(An open letter to two former gardening clients)
Dear Sue and Doug:
As 2013 draws to a close, I'm reflecting on the "highs and lows" gardening-wise over the year. I wasn't surprised to hear that you decided to move, downsize and spend more time travelling. Still, I'll miss spending time in your garden.
I think we first met about 8 years ago when I was gardening at the church (Islington United Church) and you must have got my number from Rosemary. You'd asked me to, first, put down a short fieldstone path around some perennial beds and towards the back pergola. Then, over time, the garden enchanted me.
Of course, over the years, we:
- fretted over the possibility/likelihood of the oakleaf hydrangeas blooming on old or new wood (still a mystery to me, they do what they want to do)
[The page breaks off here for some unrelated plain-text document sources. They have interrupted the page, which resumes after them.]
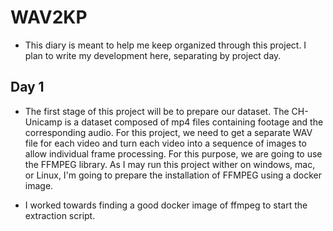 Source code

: # WAV2KP

- This diary is meant to help me keep organized through this project. I plan to write my development here, separating by project day.

## Day 1

- The first stage of this project will be to prepare our dataset. The CH-Unicamp is a dataset composed of mp4 files containing footage and the corresponding audio. For this project, we need to get a separate WAV file for each video and turn each video into a sequence of images to allow individual frame processing. For this purpose, we are going to use the FFMPEG library. As I may run this project wither on windows, mac, or Linux, I'm going to prepare the installation of FFMPEG using a docker image.

- I worked towards finding a good docker image of ffmpeg to start the extraction script. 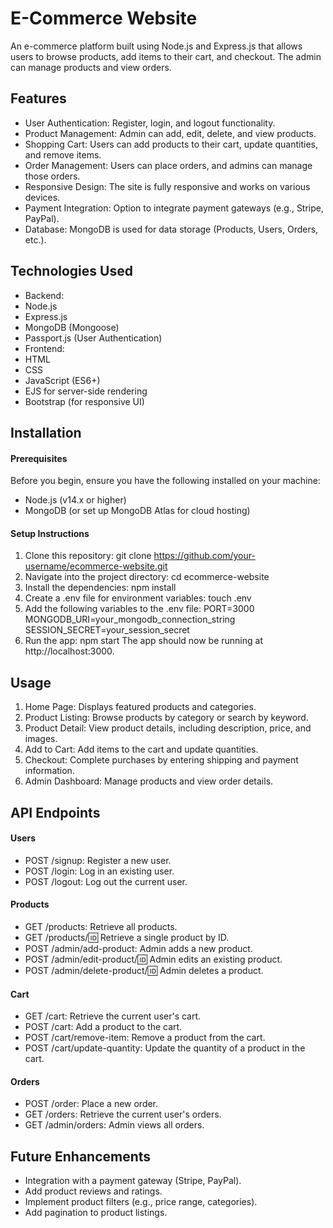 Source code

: # E-Commerce Website
An e-commerce platform built using Node.js and Express.js that allows users to browse products, add items to their cart, and checkout. The admin can manage products and view orders.
## Features
* User Authentication: Register, login, and logout functionality.
* Product Management: Admin can add, edit, delete, and view products.
* Shopping Cart: Users can add products to their cart, update quantities, and remove items.
* Order Management: Users can place orders, and admins can manage those orders.
* Responsive Design: The site is fully responsive and works on various devices.
* Payment Integration: Option to integrate payment gateways (e.g., Stripe, PayPal).
* Database: MongoDB is used for data storage (Products, Users, Orders, etc.).
## Technologies Used
* Backend:
 * Node.js
 * Express.js
 * MongoDB (Mongoose)
 * Passport.js (User Authentication)
* Frontend:
 * HTML
 * CSS
 * JavaScript (ES6+)
 * EJS for server-side rendering
 * Bootstrap (for responsive UI)
## Installation
#### Prerequisites
Before you begin, ensure you have the following installed on your machine:
* Node.js (v14.x or higher)
* MongoDB (or set up MongoDB Atlas for cloud hosting)
#### Setup Instructions
1. Clone this repository:
    git clone https://github.com/your-username/ecommerce-website.git
2. Navigate into the project directory:
    cd ecommerce-website
3. Install the dependencies:
npm install
4. Create a .env file for environment variables:
    touch .env
5. Add the following variables to the .env file:
    PORT=3000
    MONGODB_URI=your_mongodb_connection_string
    SESSION_SECRET=your_session_secret
6. Run the app:
    npm start
    The app should now be running at http://localhost:3000.

## Usage
1. Home Page: Displays featured products and categories.
2. Product Listing: Browse products by category or search by keyword.
3. Product Detail: View product details, including description, price, and images.
4. Add to Cart: Add items to the cart and update quantities.
5. Checkout: Complete purchases by entering shipping and payment information.
6. Admin Dashboard: Manage products and view order details.
## API Endpoints
#### Users
* POST /signup: Register a new user.
* POST /login: Log in an existing user.
* POST /logout: Log out the current user.
#### Products
* GET /products: Retrieve all products.
* GET /products/:id: Retrieve a single product by ID.
* POST /admin/add-product: Admin adds a new product.
* POST /admin/edit-product/:id: Admin edits an existing product.
* POST /admin/delete-product/:id: Admin deletes a product.
#### Cart
* GET /cart: Retrieve the current user's cart.
* POST /cart: Add a product to the cart.
* POST /cart/remove-item: Remove a product from the cart.
* POST /cart/update-quantity: Update the quantity of a product in the cart.
#### Orders
* POST /order: Place a new order.
* GET /orders: Retrieve the current user's orders.
* GET /admin/orders: Admin views all orders.
## Future Enhancements
* Integration with a payment gateway (Stripe, PayPal).
* Add product reviews and ratings.
* Implement product filters (e.g., price range, categories).
* Add pagination to product listings. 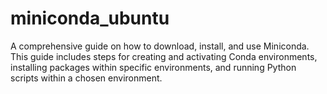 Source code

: # miniconda_ubuntu
A comprehensive guide on how to download, install, and use Miniconda. This guide includes steps for creating and activating Conda environments, installing packages within specific environments, and running Python scripts within a chosen environment.
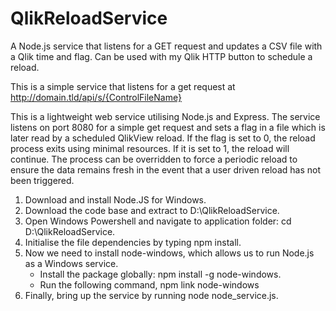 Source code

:# QlikReloadService
A Node.js service that listens for a GET request and updates a CSV file with a Qlik time and flag.  Can be used with my Qlik HTTP button to schedule a reload.

This is a simple service that listens for a get request at 
http://domain.tld/api/s/{ControlFileName}

This is a lightweight web service utilising Node.js and Express. The service listens on port 8080 for a simple get request and sets a flag in a file which is later read by a scheduled QlikView reload. If the flag is set to 0, the reload process exits using minimal resources. If it is set to 1, the reload will continue. The process can be overridden to force a periodic reload to ensure the data remains fresh in the event that a user driven reload has not been triggered.

 1.	Download and install Node.JS for Windows.
 2.	Download the code base and extract to D:\QlikReloadService.
 3.	Open Windows Powershell and navigate to application folder: cd D:\QlikReloadService.
 4.	Initialise the file dependencies by typing npm install.
 5.	Now we need to install node-windows, which allows us to run Node.js as a Windows service.
    * Install the package globally: npm install -g node-windows.
    * Run the following command, npm link node-windows
 6. Finally, bring up the service by running node node_service.js.

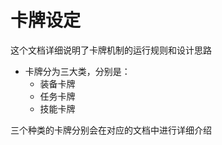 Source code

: # 卡牌设定
这个文档详细说明了卡牌机制的运行规则和设计思路

- 卡牌分为三大类，分别是：
    - 装备卡牌
    - 任务卡牌
    - 技能卡牌

三个种类的卡牌分别会在对应的文档中进行详细介绍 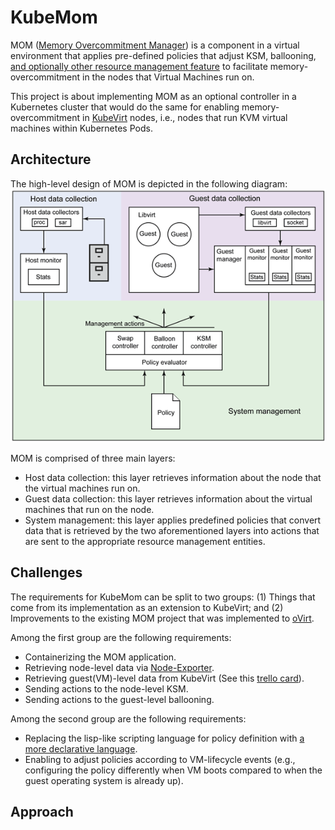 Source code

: # KubeMom

MOM ([Memory Overcommitment Manager](https://www.ovirt.org/develop/projects/mom.html)) is a component in a virtual environment that applies pre-defined policies that adjust KSM, ballooning, [and optionally other resource management feature](https://www.ibm.com/developerworks/library/l-overcommit-kvm-resources/) to facilitate memory-overcommitment in the nodes that Virtual Machines run on.

This project is about implementing MOM as an optional controller in a Kubernetes cluster that would do the same for enabling memory-overcommitment in [KubeVirt](https://kubevirt.io/) nodes, i.e., nodes that run KVM virtual machines within Kubernetes Pods.

## Architecture
The high-level design of MOM is depicted in the following diagram:
![Architecture](wiki_resources/figure2.gif)

MOM is comprised of three main layers:
- Host data collection: this layer retrieves information about the node that the virtual machines run on.
- Guest data collection: this layer retrieves information about the virtual machines that run on the node.
- System management: this layer applies predefined policies that convert data that is retrieved by the two aforementioned layers into actions that are sent to the appropriate resource management entities.

## Challenges
The requirements for KubeMom can be split to two groups: (1) Things that come from its implementation as an extension to KubeVirt; and (2) Improvements to the existing MOM project that was implemented to [oVirt](https://ovirt.org/).

Among the first group are the following requirements:
- Containerizing the MOM application.
- Retrieving node-level data via [Node-Exporter](https://github.com/prometheus/node_exporter/blob/master/README.md).
- Retrieving guest(VM)-level data from KubeVirt (See this [trello card](https://trello.com/c/izETePlZ/79-8epic-detailed-monitoring-expose-vm-internal-metrics-initiative-perfscale-baseline)).
- Sending actions to the node-level KSM.
- Sending actions to the guest-level ballooning.

Among the second group are the following requirements:
- Replacing the lisp-like scripting language for policy definition with [a more declarative language](https://ovirt.org/develop/release-management/features/sla/mom-declarative-language.html).
- Enabling to adjust policies according to VM-lifecycle events (e.g., configuring the policy differently when VM boots compared to when the guest operating system is already up).

## Approach
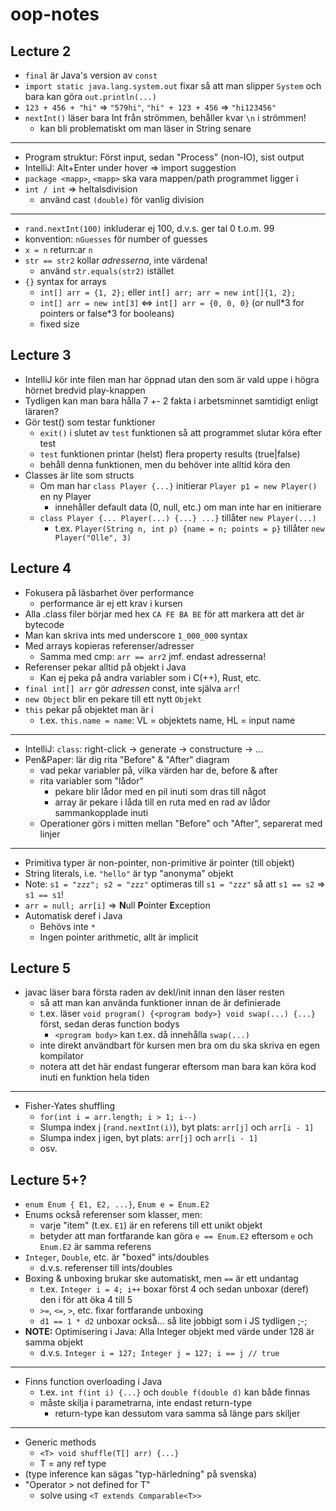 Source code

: # oop-notes
## Lecture 2
- `final` är Java's version av `const`
- `import static java.lang.system.out` fixar så att man slipper `System` och bara kan göra `out.println(...)`
- `123 + 456 + "hi"` => `"579hi"`, `"hi" + 123 + 456` => `"hi123456"`
- `nextInt()` läser bara Int från strömmen, behåller kvar `\n` i strömmen!
  - kan bli problematiskt om man läser in String senare

---

- Program struktur: Först input, sedan "Process" (non-IO), sist output
- IntelliJ: Alt+Enter under hover => import suggestion
- `package <mapp>`, `<mapp>` ska vara mappen/path programmet ligger i
- `int / int` => heltalsdivision
  - använd cast `(double)` för vanlig division

---

- `rand.nextInt(100)` inkluderar ej 100, d.v.s. ger tal 0 t.o.m. 99
- konvention: `nGuesses` för number of guesses
- `x = n` return:ar `n`
- `str == str2` kollar *adresserna*, inte värdena!
  - använd `str.equals(str2)` istället
- `{}` syntax for arrays
  - `int[] arr = {1, 2};` eller `int[] arr; arr = new int[]{1, 2};`
  - `int[] arr = new int[3]` <=> `int[] arr = {0, 0, 0}` (or null\*3 for pointers or false\*3 for booleans)
  - fixed size

## Lecture 3
- IntelliJ kör inte filen man har öppnad utan den som är vald uppe i högra hörnet bredvid play-knappen
- Tydligen kan man bara hålla 7 +- 2 fakta i arbetsminnet samtidigt enligt läraren?
- Gör test() som testar funktioner
  - `exit()` i slutet av `test` funktionen så att programmet slutar köra efter test
  - `test` funktionen printar (helst) flera property results (true|false)
  - behåll denna funktionen, men du behöver inte alltid köra den
- Classes är lite som structs
  - Om man har `class Player {...}` initierar `Player p1 = new Player()` en ny Player
    - innehåller default data (0, null, etc.) om man inte har en initierare
  - `class Player {... Player(...) {...} ...}` tillåter `new Player(...)`
    - t.ex. `Player(String n, int p) {name = n; points = p}` tillåter `new Player("Olle", 3)`
 
## Lecture 4
- Fokusera på läsbarhet över performance
  - performance är ej ett krav i kursen
- Alla .class filer börjar med hex `CA FE BA BE` för att markera att det är bytecode
- Man kan skriva ints med underscore `1_000_000` syntax
- Med arrays kopieras referenser/adresser
  - Samma med cmp: `arr == arr2` jmf. endast adresserna!
- Referenser pekar alltid på objekt i Java
  - Kan ej peka på andra variabler som i C(++), Rust, etc.
- `final int[] arr` gör *adressen* const, inte själva `arr`!
- `new Object` blir en pekare till ett nytt `Objekt`
- `this` pekar på objektet man är i
  - t.ex. `this.name = name`: VL = objektets name, HL = input name

---

- IntelliJ: `class`: right-click -> generate -> constructure -> ...
- Pen&Paper: lär dig rita "Before" & "After" diagram
  - vad pekar variabler på, vilka värden har de, before & after
  - rita variabler som "lådor"
    - pekare blir lådor med en pil inuti som dras till något
    - array är pekare i låda till en ruta med en rad av lådor sammankopplade inuti
  - Operationer görs i mitten mellan "Before" och "After", separerat med linjer

---

- Primitiva typer är non-pointer, non-primitive är pointer (till objekt)
- String literals, i.e. `"hello"` är typ "anonyma" objekt
- Note: `s1 = "zzz"; s2 = "zzz"` optimeras till `s1 = "zzz"` så att `s1 == s2` => `s1 == s1`!
- `arr = null; arr[i]` => **N**ull **P**ointer **E**xception
- Automatisk deref i Java
  - Behövs inte `*`
  - Ingen pointer arithmetic, allt är implicit

## Lecture 5
- javac läser bara första raden av dekl/init innan den läser resten
  - så att man kan använda funktioner innan de är definierade
  - t.ex. läser `void program() {<program body>} void swap(...) {...}` först, sedan deras function bodys
    - `<program body>` kan t.ex. då innehålla `swap(...)`
  - inte direkt användbart för kursen men bra om du ska skriva en egen kompilator
  - notera att det här endast fungerar eftersom man bara kan köra kod inuti en funktion hela tiden

---

- Fisher-Yates shuffling
  - `for(int i = arr.length; i > 1; i--)`
  - Slumpa index j (`rand.nextInt(i)`), byt plats: `arr[j]` och `arr[i - 1]`
  - Slumpa index j igen, byt plats: `arr[j]` och `arr[i - 1]`
  - osv.

## Lecture 5+?
- `enum Enum { E1, E2, ...}`, `Enum e = Enum.E2`
- Enums också referenser som klasser, men:
  - varje "item" (t.ex. `E1`) är en referens till ett unikt objekt
  - betyder att man fortfarande kan göra `e == Enum.E2` eftersom `e` och `Enum.E2` är samma referens
- `Integer`, `Double`, etc. är "boxed" ints/doubles
  - d.v.s. referenser till ints/doubles
- Boxing & unboxing brukar ske automatiskt, men `==` är ett undantag
  - t.ex. `Integer i = 4; i++` boxar först 4 och sedan unboxar (deref) den i för att öka 4 till 5
  - `>=`, `<=`, `>`, etc. fixar fortfarande unboxing
  - `d1 == 1 * d2` unboxar också... så lite jobbigt som i JS tydligen ;-;
- **NOTE:** Optimisering i Java: Alla Integer objekt med värde under 128 är samma objekt
  - d.v.s. `Integer i = 127; Integer j = 127; i == j // true`

---

- Finns function overloading i Java
  - t.ex. `int f(int i) {...}` och `double f(double d)` kan både finnas
  - måste skilja i parametrarna, inte endast return-type
    - return-type kan dessutom vara samma så länge pars skiljer

---

- Generic methods
  - `<T> void shuffle(T[] arr) {...}`
  - T = any ref type
- (type inference kan sägas "typ-härledning" på svenska)
- "Operator > not defined for T"
  - solve using `<T extends Comparable<T>>`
|"Sum and Substance" hosta and oakleaf hydrangeas|
- resigned to seeing the slug and snails wreaking havoc with the hostas
- tried to tame to wild and woolly trumpet vine
- complained about the condition of the front lawn
- marvelled at the Paper Birch's beauty
- laughed at how the Pagoda dogwood grew from a sapling near the compost bin, likely introduced through a bird dropping!
After my last visit before your move, I realized that I would miss the garden more than I thought.
I think a garden gives back to the gardener in many ways, dividends that enrich the soul and psyche (to mix metaphors.) I always found your garden to be restful and even idyllic with the pond gurgling away. Yes, it was visually nice to look at, with the iris and peonies blooming in the spring and later with the monkshood and bugbane tying up the year. And, although I'll miss the weeding and fussing about the garden, deadheading here and there, I'll really miss my experiences with you both: sharing time over coffee, talking about the kids and grandkids, and even commiserating about aches and pains due to aging!
Thank you for providing a space for me to develop and implement my creative thoughts about garden design and, much more importantly, showing me how to be a better person, with your kindness and generosity, in and outside the garden.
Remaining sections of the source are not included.